Advanced Computing in the Age of AI | Thursday, March 28, 2024

Hadoop Finds Its Place In The Enterprise 

The echoes of the blitzkrieg of product announcements at the Strata + Hadoop World conference in New York are fading. Now is a good time to step back and give an assessment of the role that the Hadoop platform is playing at large enterprises and how it is evolving.

Hadoop is a transplant from the hyperscale datacenter world to the enterprise, and it has come a long way as a platform in the six years since it started to go commercial. Its effect on data analytics specifically and on modern application development and the very nature of business cannot be understated. But the fact remains that the actual installed base of Hadoop clusters remains a lot smaller than many might expect given the amount of innovation that is going on around the platform.

We did some poking around at Strata + Hadoop World, talking to the main distributors and analysts about the state of the market and installations at enterprises. This time last year, EnterpriseTech did the rounds to try to get a sense of what the hockey stick curve of Hadoop cluster sizes looked like as companies moved from proof of concept to production clusters. The curve was basically the same shape at most companies, and in the case study sessions at this year's conference, the basic pattern still held.

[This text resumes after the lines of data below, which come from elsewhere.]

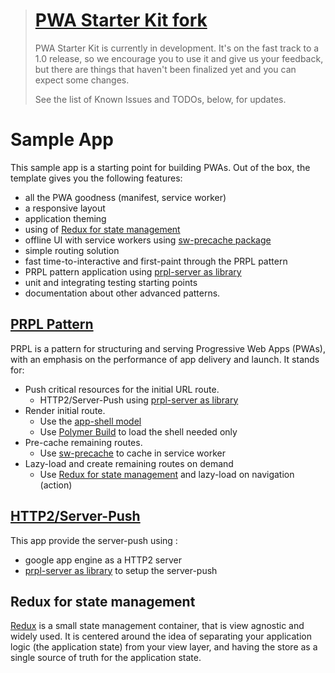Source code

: > # [PWA Starter Kit fork](https://github.com/polymer/pwa-starter-kit)
> PWA Starter Kit is currently in development. It's on the fast track to a 1.0 release, so we encourage you to use it and give us your feedback, but there are things that haven't been finalized yet and you can expect some changes.
>
> See the list of Known Issues and TODOs, below, for updates.

# Sample App

This sample app is a starting point for building PWAs. Out of the box, the template
gives you the following features:
- all the PWA goodness (manifest, service worker)
- a responsive layout
- application theming
- using of [Redux for state management](https://pwa-starter-kit.polymer-project.org/redux-and-state-management/)
- offline UI with service workers using [sw-precache package](https://github.com/GoogleChromeLabs/sw-precache)
- simple routing solution
- fast time-to-interactive and first-paint through the PRPL pattern
- PRPL pattern application using [prpl-server as library](https://github.com/Polymer/prpl-server#as-a-library)
- unit and integrating testing starting points
- documentation about other advanced patterns.

## [PRPL Pattern](https://developers.google.com/web/fundamentals/performance/prpl-pattern/)
PRPL is a pattern for structuring and serving Progressive Web Apps (PWAs), with an emphasis on the performance of app delivery and launch. It stands for:
- Push critical resources for the initial URL route.
    - HTTP2/Server-Push using [prpl-server as library](https://github.com/Polymer/prpl-server#as-a-library)
- Render initial route.
    - Use the [app-shell model](https://developers.google.com/web/fundamentals/architecture/app-shell)
    - Use [Polymer Build](https://polymer-library.polymer-project.org/3.0/docs/tools/polymer-json) to load the shell needed only
- Pre-cache remaining routes.
    - Use [sw-precache](https://github.com/GoogleChromeLabs/sw-precache) to cache in service worker
- Lazy-load and create remaining routes on demand
    - Use [Redux for state management](https://pwa-starter-kit.polymer-project.org/redux-and-state-management/) and lazy-load on navigation (action)

## [HTTP2/Server-Push](https://github.com/Polymer/prpl-server#as-a-library)
This app provide the server-push using :
- google app engine as a HTTP2 server
- [prpl-server as library](https://github.com/Polymer/prpl-server#as-a-library) to setup the server-push

## Redux for state management
[Redux](https://redux.js.org/) is a small state management container, that is view agnostic and widely used. It is centered around the idea of separating your application logic (the application state) from your view layer, and having the store as a single source of truth for the application state.

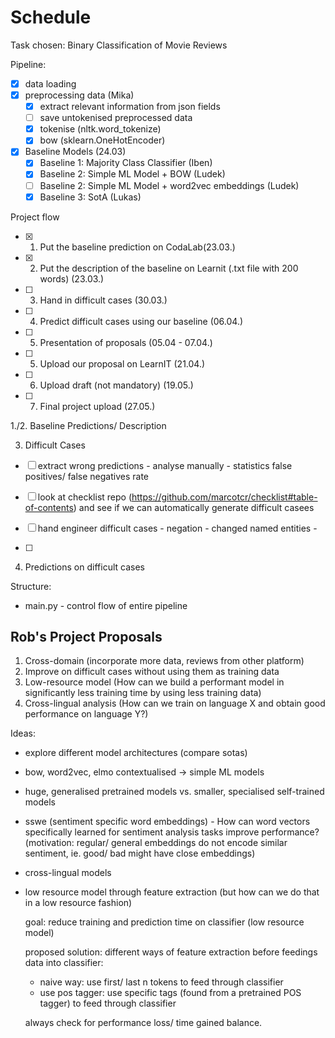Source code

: # Schedule

Task chosen: Binary Classification of Movie Reviews

Pipeline:
- [x] data loading 
- [x] preprocessing data (Mika)
  - [x] extract relevant information from json fields
  - [ ] save untokenised preprocessed data
  - [x] tokenise (nltk.word_tokenize)
  - [x] bow (sklearn.OneHotEncoder)

- [x] Baseline Models (24.03)
  - [x] Baseline 1: Majority Class Classifier (Iben)
  - [x] Baseline 2: Simple ML Model + BOW (Ludek)
  - [ ] Baseline 2: Simple ML Model + word2vec embeddings 
        (Ludek)
  - [x] Baseline 3: SotA (Lukas)

Project flow
- [x] 1. Put the baseline prediction on CodaLab(23.03.)
- [x] 2. Put the description of the baseline on Learnit (.txt file with 200 words) (23.03.)
- [ ] 3. Hand in difficult cases (30.03.)
- [ ] 4. Predict difficult cases using our baseline (06.04.)
- [ ] 5. Presentation of proposals (05.04 - 07.04.)
- [ ] 5. Upload our proposal on LearnIT (21.04.)
- [ ] 6. Upload draft (not mandatory) (19.05.)
- [ ] 7. Final project upload (27.05.)

1./2. Baseline Predictions/ Description

3. Difficult Cases
- [ ] extract wrong predictions
      - analyse manually
      - statistics false positives/ false negatives rate

- [ ] look at checklist repo
  (https://github.com/marcotcr/checklist#table-of-contents)
  and see if we can automatically generate difficult casees

- [ ] hand engineer difficult cases
      - negation
      - changed named entities
      - 

- [ ] 

4. Predictions on difficult cases

Structure:
- main.py - control flow of entire pipeline

Rob's Project Proposals
-----------------
1. Cross-domain (incorporate more data, reviews from other
   platform)
2. Improve on difficult cases without using them as training
   data
3. Low-resource model (How can we build a performant model
   in significantly less training time by using less
   training data)
4. Cross-lingual analysis (How can we train on language
   X and obtain good performance on language Y?) 

Ideas:
- explore different model architectures (compare sotas)
- bow, word2vec, elmo contextualised -> simple ML models
- huge, generalised pretrained models vs. smaller, specialised
  self-trained models
- sswe (sentiment specific word embeddings) - How can word
  vectors specifically learned for sentiment analysis tasks
  improve performance? (motivation: regular/ general
  embeddings do not encode similar sentiment, ie. good/ bad
  might have close embeddings)
- cross-lingual models 
- low resource model through feature extraction (but how can
  we do that in a low resource fashion)

  goal: reduce training and prediction time on classifier (low
        resource model)

  proposed solution: 
  different ways of feature extraction before feedings data
  into classifier:
  - naive way: use first/ last n tokens to feed through
    classifier
  - use pos tagger: use specific tags (found from a pretrained
    POS tagger) to feed through classifier

  always check for performance loss/ time gained balance.
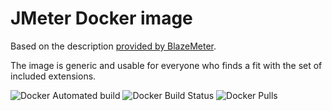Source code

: JMeter Docker image
==================================

Based on the description [provided by BlazeMeter](https://www.blazemeter.com/blog/make-use-of-docker-with-jmeter-learn-how).

The image is generic and usable for everyone who finds a fit with the set of included extensions.


![Docker Automated build](https://img.shields.io/docker/automated/yonadev/jmeter.svg)
![Docker Build Status](https://img.shields.io/docker/build/yonadev/jmeter.svg)
![Docker Pulls](https://img.shields.io/docker/pulls/yonadev/jmeter.svg)
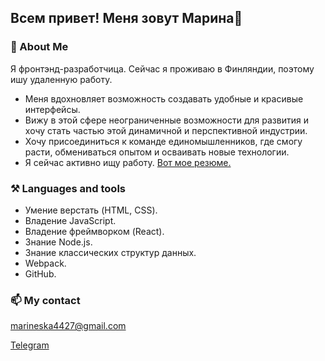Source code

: ## Всем привет! Меня зовут Марина👋

### 🔭 About Me

Я фронтэнд-разработчица. 
Сейчас я проживаю в Финляндии, поэтому ишу удаленную работу.

* Меня вдохновляет возможность создавать удобные и красивые интерфейсы.
* Вижу в этой сфере неограниченные возможности для развития и хочу стать частью этой динамичной и перспективной индустрии.
* Хочу присоединиться к команде единомышленников, где смогу расти, обмениваться опытом и осваивать новые технологии.
* Я сейчас активно ищу работу. [Вот мое резюме.](https://disk.yandex.ru/i/BohbjzubxpUGWQ)

### ⚒️ Languages and tools

- Умение верстать (HTML, CSS). 
- Владение JavaScript. 
- Владение фреймворком (React).
- Знание Node.js.
- Знание классических структур данных. 
- Webpack.
- GitHub.

### 📫 My contact

marineska4427@gmail.com

[Telegram](https://t.me/marineska_mi)


<!--
**Marina4427/Marina4427** is a ✨ _special_ ✨ repository because its `README.md` (this file) appears on your GitHub profile.

Here are some ideas to get you started:

- 🔭 I’m currently working on ...
- 🌱 I’m currently learning ...
- 👯 I’m looking to collaborate on ...
- 🤔 I’m looking for help with ...
- 💬 Ask me about ...
- 📫 How to reach me: ...
- 😄 Pronouns: ...
- ⚡ Fun fact: ...
-->
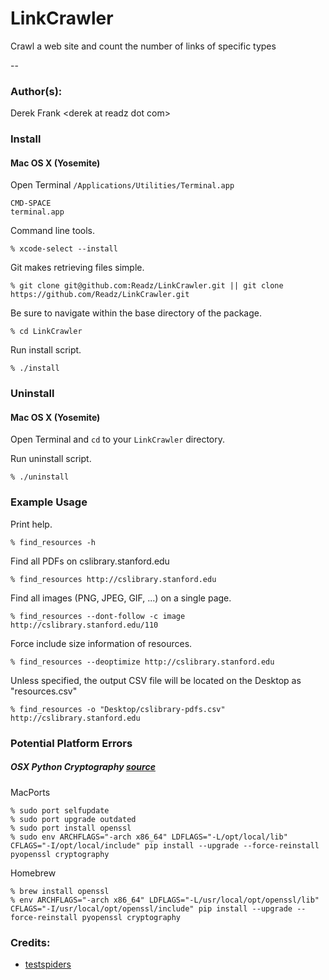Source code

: # LinkCrawler
Crawl a web site and count the number of links of specific types

--
### Author(s):
Derek Frank &lt;derek at readz dot com&gt;


### Install
#### Mac OS X (Yosemite)
Open Terminal `/Applications/Utilities/Terminal.app`

    CMD-SPACE
    terminal.app

Command line tools.

    % xcode-select --install
    
Git makes retrieving files simple.

    % git clone git@github.com:Readz/LinkCrawler.git || git clone https://github.com/Readz/LinkCrawler.git

Be sure to navigate within the base directory of the package.

    % cd LinkCrawler

Run install script.

    % ./install


### Uninstall
#### Mac OS X (Yosemite)
Open Terminal and `cd` to your `LinkCrawler` directory.

Run uninstall script.

    % ./uninstall


### Example Usage
Print help.

    % find_resources -h

Find all PDFs on cslibrary.stanford.edu

    % find_resources http://cslibrary.stanford.edu

Find all images (PNG, JPEG, GIF, ...) on a single page.

    % find_resources --dont-follow -c image http://cslibrary.stanford.edu/110 

Force include size information of resources.

    % find_resources --deoptimize http://cslibrary.stanford.edu

Unless specified, the output CSV file will be located on the Desktop as "resources.csv"

    % find_resources -o "Desktop/cslibrary-pdfs.csv" http://cslibrary.stanford.edu


### Potential Platform Errors
##### OSX Python Cryptography [source](http://chriskief.com/2014/03/25/installing-cryptography-via-pip-with-macports-or-homebrew/)

MacPorts

    % sudo port selfupdate
    % sudo port upgrade outdated
    % sudo port install openssl
    % sudo env ARCHFLAGS="-arch x86_64" LDFLAGS="-L/opt/local/lib" CFLAGS="-I/opt/local/include" pip install --upgrade --force-reinstall pyopenssl cryptography

Homebrew

    % brew install openssl
    % env ARCHFLAGS="-arch x86_64" LDFLAGS="-L/usr/local/opt/openssl/lib" CFLAGS="-I/usr/local/opt/openssl/include" pip install --upgrade --force-reinstall pyopenssl cryptography


### Credits:
 * [testspiders](http://github.com/scrapinghub/testspiders)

The largest Hadoop clusters in the world – none of which can be identified by name because customers think of their Hadoop systems as so strategic that they can't be described in detail – have several thousand nodes. These are the exceptions, not the rule. Most customers start out with dozens of server nodes and certainly well under 100 nodes for proof of concept projects. Then, as they move into production, those Hadoop clusters grow to hundreds of nodes as the datasets they chew on expand. Over time, as companies find more data to correlate and also more application use cases for that data, the clusters continue to grow and can reach as high as 1,000 or 2,000 nodes. This is a supercomputer-class cluster if it was focused on floating point rather than text processing.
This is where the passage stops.